Still, the IMF said Israeli banks remained financially strong, adding that they were “conservatively managed and ... well capitalized, with good asset quality and consistent profitability.” Returns on equity are around average for countries in the Organization for Economic Cooperation and Development.

But the IMF said the banks’ operating costs were too high, pressuring lenders in an era of record low interest rates, and the sector was too concentrated and impervious to new competition and people.

Also, the IMF faulted the Strum committee for using what it said was outdated information on the banking sector to form its conclusions. It said the most recent data showed that there had been substantial growth in lending to small and midsize businesses as well as to households (excluding mortgages) over the past three years.

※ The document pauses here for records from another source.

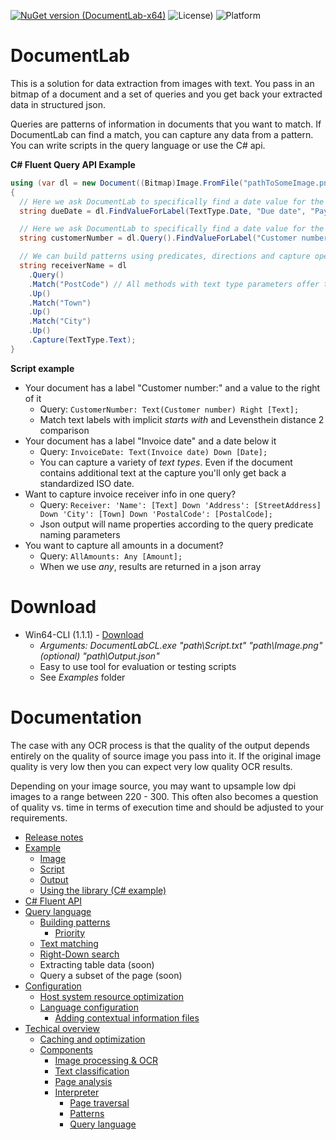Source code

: 
[![NuGet version (DocumentLab-x64)](https://img.shields.io/nuget/v/DocumentLab-x64.svg?style=flat-square)](https://www.nuget.org/packages/DocumentLab-x64/1.1.0) ![License)](https://img.shields.io/github/license/karisigurd4/DocumentLab) ![Platform](https://img.shields.io/badge/platform-win--64-green)

# DocumentLab
This is a solution for data extraction from images with text. You pass in an bitmap of a document and a set of queries and you get back your extracted data in structured json. 

Queries are patterns of information in documents that you want to match. If DocumentLab can find a match, you can capture any data from a pattern. You can write scripts in the query language or use the C# api.

**C# Fluent Query API Example**
```C#
using (var dl = new Document((Bitmap)Image.FromFile("pathToSomeImage.png")))
{
  // Here we ask DocumentLab to specifically find a date value for the specified possible labels
  string dueDate = dl.FindValueForLabel(TextType.Date, "Due date", "Payment date");

  // Here we ask DocumentLab to specifically find a date value for the specified label
  string customerNumber = dl.Query().FindValueForLabel("Customer number");

  // We can build patterns using predicates, directions and capture operations that return the value matched in the document
  string receiverName = dl
    .Query()
    .Match("PostCode") // All methods with text type parameters offer the TextType enum as well as a string variant of the method, this is because dynamically loaded contextual data files aren't statically defined
    .Up()
    .Match("Town")
    .Up()
    .Match("City")
    .Up()
    .Capture(TextType.Text);
} 
```

**Script example**
* Your document has a label "Customer number:" and a value to the right of it
  * Query: ```CustomerNumber: Text(Customer number) Right [Text];```
  * Match text labels with implicit *starts with* and Levensthein distance 2 comparison
* Your document has a label "Invoice date" and a date below it
  * Query: ```InvoiceDate: Text(Invoice date) Down [Date];```
  * You can capture a variety of *text types*. Even if the document contains additional text at the capture you'll only get back a standardized ISO date. 
* Want to capture invoice receiver info in one query?
  * Query: ```Receiver: 'Name': [Text] Down 'Address': [StreetAddress] Down 'City': [Town] Down 'PostalCode': [PostalCode];```
  * Json output will name properties according to the query predicate naming parameters
* You want to capture all amounts in a document?
  * Query: ```AllAmounts: Any [Amount];```
  * When we use *any*, results are returned in a json array

# Download 

* Win64-CLI (1.1.1) - [Download](https://github.com/karisigurd4/DocumentLab/raw/master/bin/DocumentLabCL-Win64.zip)
  * *Arguments: DocumentLabCL.exe "path\Script.txt" "path\Image.png" (optional) "path\Output.json"*
  * Easy to use tool for evaluation or testing scripts
  * See *Examples* folder
  
# Documentation
The case with any OCR process is that the quality of the output depends entirely on the quality of source image you pass into it. If the original image quality is very low then you can expect very low quality OCR results. 

Depending on your image source, you may want to upsample low dpi images to a range between 220 - 300. This often also becomes a question of quality vs. time in terms of execution time and should be adjusted to your requirements.

* [Release notes](https://github.com/karisigurd4/DocumentLab/blob/master/Documentation/RealeaseNotes.md)
* [Example](https://github.com/karisigurd4/DocumentLab/blob/master/Documentation/Examples.md)
  * [Image](https://github.com/karisigurd4/DocumentLab/blob/master/Documentation/Examples.md#image)
  * [Script](https://github.com/karisigurd4/DocumentLab/blob/master/Documentation/Examples.md#script)
  * [Output](https://github.com/karisigurd4/DocumentLab/blob/master/Documentation/Examples.md#output)
  * [Using the library (C# example)](https://github.com/karisigurd4/DocumentLab/blob/master/Documentation/Examples.md#using-the-library)
* [C# Fluent API](https://github.com/karisigurd4/DocumentLab/blob/master/Documentation/FluentDocumentLab.md) 
* [Query language](https://github.com/karisigurd4/DocumentLab/blob/master/Documentation/QueryLanguage.md)
  * [Building patterns](https://github.com/karisigurd4/DocumentLab/blob/master/Documentation/QueryLanguage.md#building-patterns)
    * [Priority](https://github.com/karisigurd4/DocumentLab/blob/master/Documentation/QueryLanguage.md#priority)
  * [Text matching](https://github.com/karisigurd4/DocumentLab/blob/master/Documentation/QueryLanguage.md#text-matching)
  * [Right-Down search](https://github.com/karisigurd4/DocumentLab/blob/master/Documentation/QueryLanguage.md#right-down-search)
  * Extracting table data (soon)
  * Query a subset of the page (soon)
* [Configuration](https://github.com/karisigurd4/DocumentLab/blob/master/Documentation/Configuration.md)
  * [Host system resource optimization](https://github.com/karisigurd4/DocumentLab/blob/master/Documentation/Configuration.md#host-system-resource-optimization) 
  * [Language configuration](https://github.com/karisigurd4/DocumentLab/blob/master/Documentation/Configuration.md#language-configuration)
    * [Adding contextual information files](https://github.com/karisigurd4/DocumentLab/blob/master/Documentation/Configuration.md#adding-contextual-information-files)
* [Techical overview](https://github.com/karisigurd4/DocumentLab/blob/master/Documentation/Overview.md)
  * [Caching and optimization](https://github.com/karisigurd4/DocumentLab/blob/master/Documentation/Overview.md#coaching-and-optimization)
  * [Components](https://github.com/karisigurd4/DocumentLab/blob/master/Documentation/Overview.md#components)
    * [Image processing & OCR](https://github.com/karisigurd4/DocumentLab/blob/master/Documentation/Overview.md#image-processing-&-ocr)
    * [Text classification](https://github.com/karisigurd4/DocumentLab/blob/master/Documentation/Overview.md#text-classification)
    * [Page analysis](https://github.com/karisigurd4/DocumentLab/blob/master/Documentation/Overview.md#page-analysis)
    * [Interpreter](https://github.com/karisigurd4/DocumentLab/blob/master/Documentation/Overview.md#interpreter)
      * [Page traversal](https://github.com/karisigurd4/DocumentLab/blob/master/Documentation/Overview.md#page-traversal)
      * [Patterns](https://github.com/karisigurd4/DocumentLab/blob/master/Documentation/Overview.md#patterns)
      * [Query language](https://github.com/karisigurd4/DocumentLab/blob/master/Documentation/Overview.md#query-language)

In Israel, interest rates on overdrafts and credit card interest rates are low relative to other OECD countries, and the ratio of consumer credit to GDP is high.

“These data suggest that access to retail credit in Israel may not be as constrained as had been thought previously, although margins on SME lending may be judged as having further to fall,” the IMF said, referring to small and midsize enterprises. “Accordingly, the competition problems to which the Strum committee’s comprehensive reforms are addressed are less apparent based on more timely data.”